BEGIN Supplied records
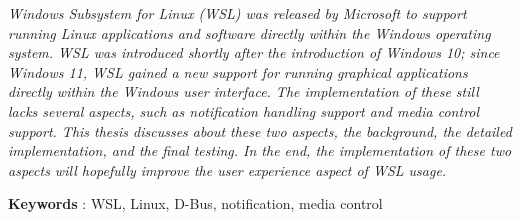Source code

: \textit{
Windows Subsystem for Linux (WSL) was released by Microsoft to support running Linux applications and software directly within the Windows operating system. WSL was introduced shortly after the introduction of Windows 10; since Windows 11, WSL gained a new support for running graphical applications directly within the Windows user interface. The implementation of these still lacks several aspects, such as notification handling support and media control support. This thesis discusses about these two aspects, the background, the detailed implementation, and the final testing. In the end, the implementation of these two aspects will hopefully improve the user experience aspect of WSL usage.
}

\noindent\textbf{Keywords} : WSL, Linux, D-Bus, notification, media control
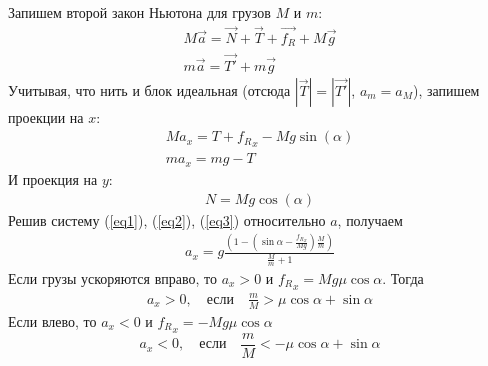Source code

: \documentclass[a5paper,10pt]{article}\usepackage[usenames,dvipsnames]{color}\usepackage{extsizes,cmap,graphicx,misccorr,indentfirst,makecell,multirow,ulem,geometry,amssymb,amsfonts,amsmath,amsthm,titlesec,float,fancyhdr,wrapfig,tikz}\usepackage[T2A]{fontenc}\usepackage[utf8x]{inputenc}\usepackage[english, russian]{babel}\usetikzlibrary{decorations.pathreplacing,decorations.pathmorphing,patterns,calc,scopes,arrows,through}\graphicspath{{img/}}\linespread{1.3}\frenchspacing\geometry{left=1cm, right=1cm, top=2cm, bottom=1cm, bindingoffset=0cm}\pagestyle{fancy}\fancyhead{}\fancyhead[R]{Сарафанов Ф.Г.}
\begin{document}
\def\N{\vec{N}}
\def\T{\vec{T}}
\def\t{\vec{T'}}
\def\F{\vec{f_R}}
\def\P{M\vec{g}}
\def\p{m\vec{g}}

Запишем второй закон Ньютона для грузов $M$ и $m$: 
\begin{gather}
	M\vec{a}=\N+\T+\F+\P\\
	m\vec{a}=\t+\p
\end{gather}
Учитывая, что нить и блок идеальная  (отсюда $|\T|=|\t|$, $a_m=a_M$), запишем проекции на $x$: 
\begin{gather}
	\label{eq1}Ma_x=T+{f_R}_x-Mg\sin(\alpha)\\
	\label{eq2}ma_x=mg-T
\end{gather}
И проекция на $y$:
\begin{gather}
	\label{eq3}N=Mg\cos(\alpha)
\end{gather}
Решив систему (\ref{eq1}), (\ref{eq2}), (\ref{eq3}) относительно $a$, получаем
\begin{gather}
	\label{eq4}
    a_x=g\frac{(1-(\sin{\alpha}-\frac{{f_R}_x}{Mg})\frac{M}{m})}{\frac{M}{m}+1}
\end{gather}
Если грузы ускоряются вправо, то $a_x>0$ и ${f_R}_x=Mg\mu\cos\alpha$. Тогда
\begin{gather}
	a_x>0, \hspace{1em}\text{если}\hspace{1em} \frac{m}{M}>\mu\cos{\alpha}+\sin{\alpha}
\end{gather}
Если влево, то $a_x<0$ и ${f_R}_x=-Mg\mu\cos\alpha$
\begin{equation}
        a_x<0, \hspace{1em}\text{если}\hspace{1em} \frac{m}{M}<-\mu\cos{\alpha}+\sin{\alpha}
\end{equation}
\end{document}
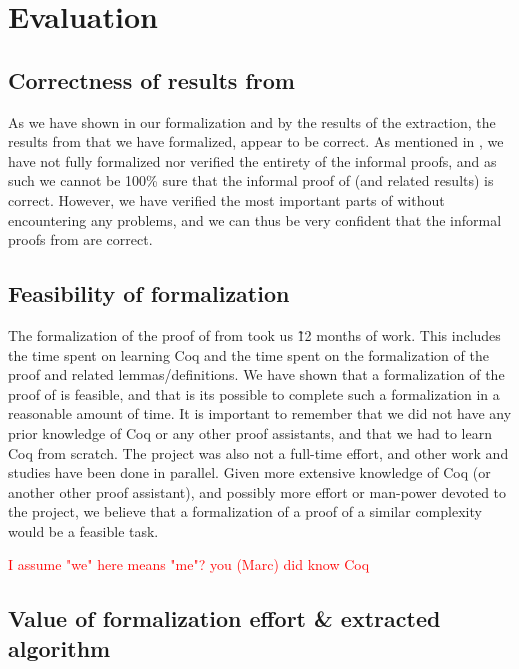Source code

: \chapter{Evaluation}

\section{Correctness of results from \cite{mbezem}}

As we have shown in our formalization and by the results of the
extraction, the results from \cite{mbezem} that we have formalized, appear to be correct.
As mentioned in , we have not fully formalized nor verified the entirety of the informal proofs,
and as such we cannot be 100\% sure that the informal proof of  (and related results) is correct.
However, we have verified the most important parts of  without
encountering any problems, and we can thus be very confident that the informal proofs from \cite{mbezem} are correct.

\section{Feasibility of formalization}

The formalization of the proof of  from \cite{mbezem} took us \~12 months of work.
This includes the time spent on learning Coq and the time spent on the formalization of the proof
and related lemmas/definitions.
We have shown that a formalization of the proof of  is feasible,
and that is its possible to complete such a formalization in a reasonable amount of time.
It is important to remember that we did not have any prior knowledge of Coq or any other proof assistants,
and that we had to learn Coq from scratch.
The project was also not a full-time effort, and other work and studies have been done in parallel.
Given more extensive knowledge of Coq (or another other proof assistant),
and possibly more effort or man-power devoted to the project,
we believe that a formalization of a proof of a similar complexity would be a feasible task.

\textcolor{red}{I assume "we" here means "me"? you (Marc) did know Coq}

\section{Value of formalization effort \& extracted algorithm}

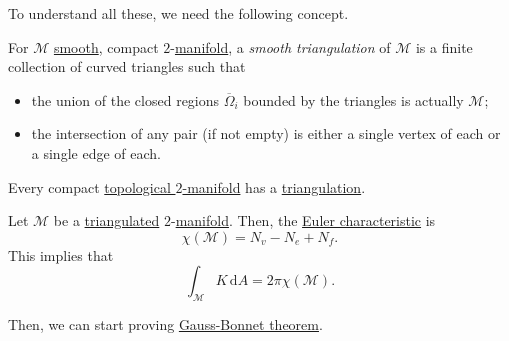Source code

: To understand all these, we need the following concept.

\begin{definition}\label{def:smooth-triangulation}
	For \(\mathcal{M} \) \hyperref[def:smooth-manifold]{smooth}, compact \(2\)-\hyperref[def:smooth-manifold]{manifold}, a \emph{smooth triangulation} of \(\mathcal{M} \) is a finite collection of curved triangles such that
	\begin{itemize}
		\item the union of the closed regions \(\overline{\Omega} _i\) bounded by the triangles is actually \(\mathcal{M} \);
		\item the intersection of any pair (if not empty) is either a single vertex of each or a single edge of each.
	\end{itemize}
\end{definition}

\begin{theorem}
	Every compact \hyperref[def:topological-manifold]{topological \(2\)-manifold} has a \hyperref[def:smooth-triangulation]{triangulation}.
\end{theorem}

\begin{note}
	Let \(\mathcal{M} \) be a \hyperref[def:smooth-triangulation]{triangulated} \(2\)-\hyperref[def:smooth-manifold]{manifold}. Then, the \hyperref[def:Euler-characteristic]{Euler characteristic} is
	\[
		\chi (\mathcal{M} ) = N_v - N_e + N_f.
	\]
	This implies that
	\[
		\int _\mathcal{M} K \,\mathrm{d} A = 2 \pi \chi (\mathcal{M} ).
	\]
\end{note}

Then, we can start proving \hyperref[thm:Gauss-Bonnet]{Gauss-Bonnet theorem}.


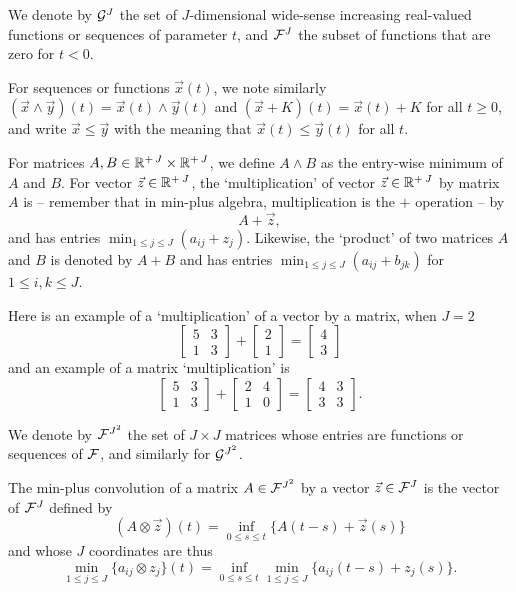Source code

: We denote by $\mathcal G^J$ the set of $J$-dimensional wide-sense
increasing real-valued functions or sequences of parameter $t$,
and $\mathcal F^J$ the subset of functions that are zero for $t < 0$.

For sequences or functions $\vec{x}(t)$, we note similarly $(\vec{x} \wedge
\vec{y})(t) = \vec{x}(t)\wedge \vec{y}(t)$ and $(\vec{x} +K)(t)=\vec{x}(t) +
K$ for all $t \geq 0$, and write $ \vec{x} \leq \vec{y}$ with the
meaning that $\vec{x}(t) \leq \vec{y}(t)$ for all $t$.

For matrices $A, B \in \mathbb{R}^{+ \, J} \times  \mathbb{R}^{+ \, J}$,
we define $A \wedge B$ as the entry-wise minimum of $A$ and $B$. For vector $\vec{z} \in \mathbb{R}^{+ \: J}$,
the `multiplication' of  vector $\vec{z} \in \mathbb{R}^{+ \: J}$  by matrix $A$ is -- remember that in min-plus algebra, multiplication is the $+$ operation -- by
$$  A + \vec{z}, $$
and has entries $\min_{1 \leq j \leq J} (a_{ij} + z_j)$.
Likewise, the `product' of two matrices $A$ and  $B$ is denoted by $A + B$ and has entries $\min_{1 \leq j \leq J} (a_{ij} + b_{jk}) $ for $1 \leq i,k \leq J$.

Here is an example of a  `multiplication' of a vector by a matrix, when $J=2$
$$ \left[ \begin{array}{cc} 5 & 3 \\ 1 & 3 \end{array} \right] + \left[ \begin{array}{c} 2\\ 1 \end{array} \right]
= \left[ \begin{array}{c} 4 \\ 3 \end{array} \right]  $$
and an example of a matrix `multiplication' is
$$ \left[ \begin{array}{cc} 5 & 3 \\ 1 & 3 \end{array} \right] + \left[ \begin{array}{cc} 2 & 4 \\ 1 & 0 \end{array} \right]
= \left[ \begin{array}{cc} 4 & 3 \\ 3 & 3 \end{array} \right].  $$

We denote by $\mathcal F^{J^2}$ the set of $J \times J$ matrices whose entries are
functions or sequences of $\mathcal F$, and similarly for $\mathcal G^{J^2}$.

The min-plus convolution of a matrix $A  \in \mathcal F^{J^2}$ by a vector $\vec{z} \in \mathcal F^{J}$ is the vector of $\mathcal F^J$ defined by
$$ (A \otimes \vec{z})(t) = \inf_{0 \leq s \leq t} \{ A(t-s) + \vec{z}(s) \} $$
and whose $J$ coordinates are thus
$$ \min_{1 \leq j \leq J} \{ a_{ij} \otimes z_j \}(t) =  \inf_{0 \leq s \leq t} \min_{1 \leq j \leq J} \{ a_{ij}(t-s) + z_j(s) \}. $$

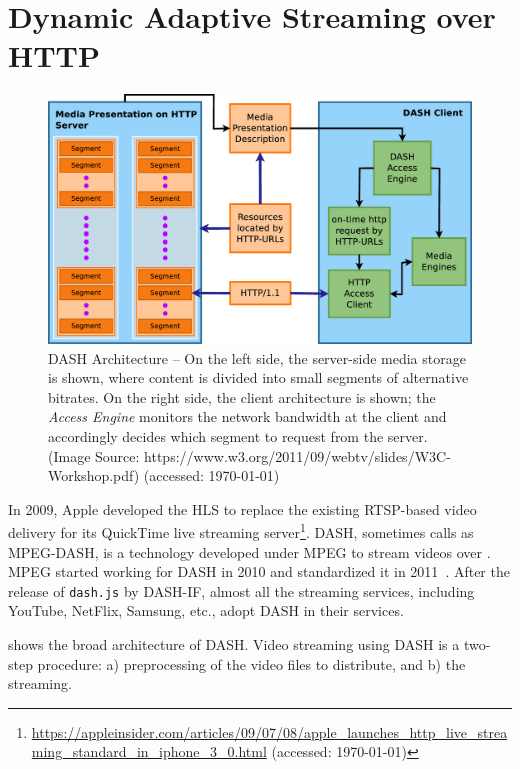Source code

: \section{Dynamic Adaptive Streaming over HTTP}
\begin{figure}[!t]
	\centering
	\includegraphics[scale=0.25]{img/dash-arch}
	\caption{\small{DASH Architecture -- On the left side, the server-side media storage is shown, where content is divided into small segments of alternative bitrates. On the right side, the  client architecture is shown; the {\it {} Access Engine} monitors the network bandwidth at the client and accordingly decides which segment to request from the server. (Image Source: https://www.w3.org/2011/09/webtv/slides/W3C-Workshop.pdf) (accessed: \today)}}
	\label{fig:dash}
\end{figure}
In 2009, Apple developed the \ac{HLS} to replace the existing \ac{RTSP}-based video delivery for its QuickTime live streaming server\footnote{\url{https://appleinsider.com/articles/09/07/08/apple_launches_http_live_streaming_standard_in_iphone_3_0.html} (accessed: \today)}. \Ac{DASH}, sometimes calls as MPEG-DASH, is a technology developed under MPEG to stream videos over . MPEG started working for DASH in 2010 and standardized it in 2011~\cite{ISO/IEC23009-1:2019}. After the release of {\tt dash.js} by \ac{DASH-IF}, almost all the streaming services, including YouTube, NetFlix, Samsung, etc., adopt \ac{DASH} in their services.

\fig{\ref{fig:dash}} shows the broad architecture of \ac{DASH}. Video streaming using DASH is a two-step procedure: a) preprocessing of the video files to distribute, and b) the streaming. 


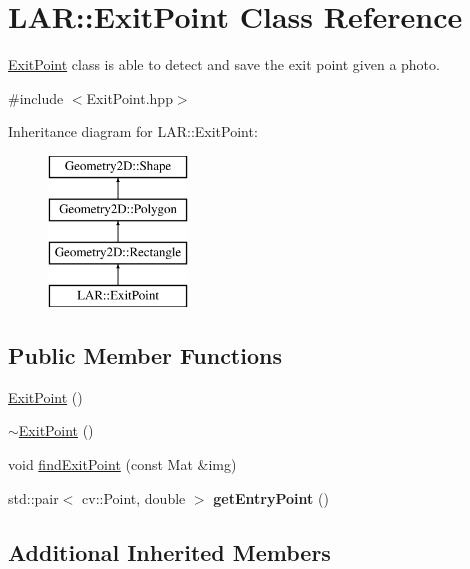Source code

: \hypertarget{class_l_a_r_1_1_exit_point}{}\section{L\+AR\+:\+:Exit\+Point Class Reference}
\label{class_l_a_r_1_1_exit_point}


\mbox{\hyperlink{class_l_a_r_1_1_exit_point}{Exit\+Point}} class is able to detect and save the exit point given a photo.  




{\ttfamily \#include $<$Exit\+Point.\+hpp$>$}

Inheritance diagram for L\+AR\+:\+:Exit\+Point\+:\begin{figure}[H]
\begin{center}
\leavevmode
\includegraphics[height=4.000000cm]{class_l_a_r_1_1_exit_point}
\end{center}
\end{figure}
\subsection*{Public Member Functions}
\begin{DoxyCompactItemize}
\item 
\mbox{\hyperlink{class_l_a_r_1_1_exit_point_a832d0cb82dbbf3654605611fcccf0410}{Exit\+Point}} ()
\item 
\mbox{\hyperlink{class_l_a_r_1_1_exit_point_a1251666aa7cb325b370a69bf9a72272a}{$\sim$\+Exit\+Point}} ()
\item 
void \mbox{\hyperlink{class_l_a_r_1_1_exit_point_a1f76dfc40d2803181e33ffe5e412f592}{find\+Exit\+Point}} (const Mat \&img)
\item 
\mbox{\label{class_l_a_r_1_1_exit_point_ae66c65d6a2d730da5b6a273031ac894e}} 
std\+::pair$<$ cv\+::\+Point, double $>$ {\bfseries get\+Entry\+Point} ()
\end{DoxyCompactItemize}
\subsection*{Additional Inherited Members}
END Supplied records
**What the exercise asks:** Copy out all lines from the records where the word "effort" appears.

**Reply to the task:**
The project was also not a full-time effort, and other work and studies have been done in parallel.
and possibly more effort or man-power devoted to the project,
\section{Value of formalization effort \& extracted algorithm}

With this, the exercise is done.